In the records that follow, find the line with "Consider an attacker"; from there, retype every line exactly through the line with "Thus, he logs", which also belongs to the answer.
--- STUDY MATERIAL ---
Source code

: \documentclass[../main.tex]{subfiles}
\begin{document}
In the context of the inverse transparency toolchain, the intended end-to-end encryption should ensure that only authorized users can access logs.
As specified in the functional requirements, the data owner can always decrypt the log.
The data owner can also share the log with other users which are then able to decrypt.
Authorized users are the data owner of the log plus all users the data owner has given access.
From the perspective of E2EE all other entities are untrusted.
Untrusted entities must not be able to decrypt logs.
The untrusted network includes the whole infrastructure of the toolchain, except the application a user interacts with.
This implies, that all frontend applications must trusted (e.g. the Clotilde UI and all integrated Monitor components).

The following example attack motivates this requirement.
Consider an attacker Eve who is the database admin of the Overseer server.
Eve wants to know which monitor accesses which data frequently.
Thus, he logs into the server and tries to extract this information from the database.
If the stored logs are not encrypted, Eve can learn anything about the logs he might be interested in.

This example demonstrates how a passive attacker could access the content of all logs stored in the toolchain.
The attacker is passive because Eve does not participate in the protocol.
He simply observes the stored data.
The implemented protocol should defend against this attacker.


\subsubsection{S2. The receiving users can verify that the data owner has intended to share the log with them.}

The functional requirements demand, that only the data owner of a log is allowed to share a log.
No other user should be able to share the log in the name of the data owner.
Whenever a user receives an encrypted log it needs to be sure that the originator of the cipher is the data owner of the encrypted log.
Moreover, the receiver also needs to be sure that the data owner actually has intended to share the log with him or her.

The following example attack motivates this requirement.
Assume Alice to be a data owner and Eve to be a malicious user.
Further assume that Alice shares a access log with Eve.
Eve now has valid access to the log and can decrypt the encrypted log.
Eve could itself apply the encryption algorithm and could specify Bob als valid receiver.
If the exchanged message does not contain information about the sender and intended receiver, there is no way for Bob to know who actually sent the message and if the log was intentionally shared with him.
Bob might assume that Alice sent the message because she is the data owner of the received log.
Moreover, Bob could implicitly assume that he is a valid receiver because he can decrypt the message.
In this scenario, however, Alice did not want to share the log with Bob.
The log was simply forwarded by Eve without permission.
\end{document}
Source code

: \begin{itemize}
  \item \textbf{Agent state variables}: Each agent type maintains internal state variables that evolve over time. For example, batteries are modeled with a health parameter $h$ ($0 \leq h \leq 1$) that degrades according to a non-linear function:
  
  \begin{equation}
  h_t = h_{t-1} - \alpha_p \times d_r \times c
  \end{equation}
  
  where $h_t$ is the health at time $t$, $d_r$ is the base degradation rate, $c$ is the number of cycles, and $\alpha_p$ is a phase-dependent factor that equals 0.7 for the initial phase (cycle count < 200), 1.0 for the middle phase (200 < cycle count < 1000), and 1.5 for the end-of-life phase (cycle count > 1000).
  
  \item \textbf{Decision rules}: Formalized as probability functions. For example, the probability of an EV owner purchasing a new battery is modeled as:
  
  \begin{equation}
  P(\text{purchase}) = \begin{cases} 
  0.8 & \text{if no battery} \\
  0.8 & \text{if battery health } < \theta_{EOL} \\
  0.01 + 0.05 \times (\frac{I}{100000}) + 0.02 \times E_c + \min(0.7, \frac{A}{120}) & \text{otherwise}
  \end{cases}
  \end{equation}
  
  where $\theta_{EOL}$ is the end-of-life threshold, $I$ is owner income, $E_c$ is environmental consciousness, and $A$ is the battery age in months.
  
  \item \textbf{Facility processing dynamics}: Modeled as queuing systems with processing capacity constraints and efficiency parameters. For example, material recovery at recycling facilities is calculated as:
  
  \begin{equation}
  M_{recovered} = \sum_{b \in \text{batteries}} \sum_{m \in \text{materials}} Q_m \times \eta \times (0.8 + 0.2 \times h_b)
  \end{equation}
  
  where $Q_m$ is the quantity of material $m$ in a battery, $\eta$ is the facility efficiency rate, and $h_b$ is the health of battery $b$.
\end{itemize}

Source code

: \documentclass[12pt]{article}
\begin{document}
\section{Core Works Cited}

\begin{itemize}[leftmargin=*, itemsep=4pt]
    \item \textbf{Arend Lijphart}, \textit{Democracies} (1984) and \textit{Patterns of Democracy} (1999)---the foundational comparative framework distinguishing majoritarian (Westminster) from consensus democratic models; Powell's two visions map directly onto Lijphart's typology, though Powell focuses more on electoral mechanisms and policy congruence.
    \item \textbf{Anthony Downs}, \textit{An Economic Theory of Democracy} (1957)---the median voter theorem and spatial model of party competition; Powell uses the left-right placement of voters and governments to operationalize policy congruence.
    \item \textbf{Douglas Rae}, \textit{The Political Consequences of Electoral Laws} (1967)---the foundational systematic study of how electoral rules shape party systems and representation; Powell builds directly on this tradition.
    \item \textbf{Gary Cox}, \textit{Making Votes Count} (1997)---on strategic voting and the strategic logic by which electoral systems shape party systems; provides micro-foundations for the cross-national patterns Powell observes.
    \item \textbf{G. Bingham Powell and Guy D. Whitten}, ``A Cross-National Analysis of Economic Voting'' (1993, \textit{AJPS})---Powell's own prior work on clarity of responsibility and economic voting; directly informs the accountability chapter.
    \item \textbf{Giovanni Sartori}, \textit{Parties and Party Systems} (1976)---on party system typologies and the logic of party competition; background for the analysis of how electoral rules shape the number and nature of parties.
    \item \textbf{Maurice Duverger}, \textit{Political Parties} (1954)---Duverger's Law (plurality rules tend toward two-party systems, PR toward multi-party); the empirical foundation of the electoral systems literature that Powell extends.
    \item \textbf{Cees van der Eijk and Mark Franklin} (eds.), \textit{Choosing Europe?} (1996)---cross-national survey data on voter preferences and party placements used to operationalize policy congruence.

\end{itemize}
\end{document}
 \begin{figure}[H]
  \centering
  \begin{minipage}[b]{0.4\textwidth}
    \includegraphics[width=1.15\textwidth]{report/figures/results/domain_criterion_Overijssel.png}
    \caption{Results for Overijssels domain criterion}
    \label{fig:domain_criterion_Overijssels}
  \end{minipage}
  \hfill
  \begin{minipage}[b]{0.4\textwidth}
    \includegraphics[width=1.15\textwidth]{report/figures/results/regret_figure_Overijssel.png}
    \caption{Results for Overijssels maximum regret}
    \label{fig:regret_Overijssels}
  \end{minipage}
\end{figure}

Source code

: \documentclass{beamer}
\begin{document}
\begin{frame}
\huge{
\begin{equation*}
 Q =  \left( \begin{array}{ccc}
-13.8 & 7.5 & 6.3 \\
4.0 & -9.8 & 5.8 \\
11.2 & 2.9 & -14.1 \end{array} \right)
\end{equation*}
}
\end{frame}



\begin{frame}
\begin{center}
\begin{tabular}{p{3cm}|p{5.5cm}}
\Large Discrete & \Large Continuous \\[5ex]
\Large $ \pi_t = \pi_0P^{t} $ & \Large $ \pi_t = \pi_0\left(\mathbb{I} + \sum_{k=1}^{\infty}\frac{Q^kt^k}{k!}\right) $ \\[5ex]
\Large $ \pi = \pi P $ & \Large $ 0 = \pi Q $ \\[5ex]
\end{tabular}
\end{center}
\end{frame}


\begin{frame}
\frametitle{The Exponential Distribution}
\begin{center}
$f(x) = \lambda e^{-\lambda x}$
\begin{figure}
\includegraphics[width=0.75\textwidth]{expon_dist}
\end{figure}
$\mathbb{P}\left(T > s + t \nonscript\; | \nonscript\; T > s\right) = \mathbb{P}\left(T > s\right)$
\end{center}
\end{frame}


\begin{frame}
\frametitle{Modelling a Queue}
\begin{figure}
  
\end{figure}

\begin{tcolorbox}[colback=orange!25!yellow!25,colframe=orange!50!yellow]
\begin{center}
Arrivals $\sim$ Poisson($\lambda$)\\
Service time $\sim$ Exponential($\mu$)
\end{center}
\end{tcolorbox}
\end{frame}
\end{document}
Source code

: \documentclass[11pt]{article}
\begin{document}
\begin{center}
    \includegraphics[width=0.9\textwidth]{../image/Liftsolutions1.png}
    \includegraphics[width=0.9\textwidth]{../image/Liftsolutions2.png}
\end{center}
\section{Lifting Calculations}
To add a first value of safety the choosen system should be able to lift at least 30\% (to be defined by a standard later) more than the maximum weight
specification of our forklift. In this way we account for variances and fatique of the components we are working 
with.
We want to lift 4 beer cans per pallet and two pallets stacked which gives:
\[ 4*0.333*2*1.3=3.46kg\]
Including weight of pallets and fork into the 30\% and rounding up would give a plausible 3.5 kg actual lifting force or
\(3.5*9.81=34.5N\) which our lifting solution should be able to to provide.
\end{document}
---
* _SOLUTION TO THE PROBLEM_:
Consider an attacker Eve who is the database admin of the Overseer server.
Eve wants to know which monitor accesses which data frequently.
Thus, he logs into the server and tries to extract this information from the database.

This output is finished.